Dutch Bros Stock Is Down 24% Over the Past Three Months. Should Investors Buy the Dip?
Why it matters: Dutch Bros (NYSE: BROS) aims for $2 billion in 2026 revenue, adding 181 locations despite a 25% stock dip.
- Dutch Bros (NYSE: BROS) stock dropped nearly 25% in the first three months of 2026, despite reporting a 29% year-over-year revenue increase to $443.6 million in Q4 2025 and 7.7% systemwide same-store sales growth.
- Dutch Bros achieved a new record average unit volume (AUV) of $2.1 million in 2025, surpassing Starbucks ($1.8 million) and Dunkin Brands ($1.4 million), according to Circana.
- Management projects Dutch Bros revenue to reach $2 billion in 2026, representing 25% growth, and plans to add 181 new locations, aiming for 2,029 by 2029.
- NYT Business and MarketWatch Bulletins highlight that the Federal Reserve is in no rush to cut rates, with Fed minutes showing officials' caution, and the Middle East war further complicating the economic outlook.
- Motley Fool also reported on unrelated stock movements, like QXO, indicating broader market volatility beyond Dutch Bros' specific performance.

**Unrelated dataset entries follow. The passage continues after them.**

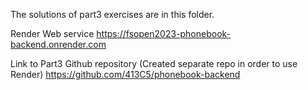 The solutions of part3 exercises are in this folder.

Render Web service
https://fsopen2023-phonebook-backend.onrender.com


Link to Part3 Github repository (Created separate repo in order to use Render)
https://github.com/413C5/phonebook-backend
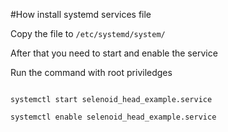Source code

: #How install systemd services file

Copy the file to `/etc/systemd/system/`

After that you need to start and enable the service

Run the command with root priviledges

<code>
systemctl start selenoid_head_example.service
</code>

<code>
systemctl enable selenoid_head_example.service
</code>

Despite Dutch Bros (NYSE: BROS) stock falling nearly 25% in early 2026 due to macroeconomic fears, the regional coffee chain reported robust Q4 2025 results, with revenue up 29% and same-store sales growing 7.7%, outperforming rivals like Starbucks in average unit volume. This dip comes as broader market sentiment is influenced by cautious consumer spending and the Federal Reserve's reluctance to cut rates, as noted by NYT Business and MarketWatch Bulletins, with global events like the Middle East war further scrambling economic outlooks.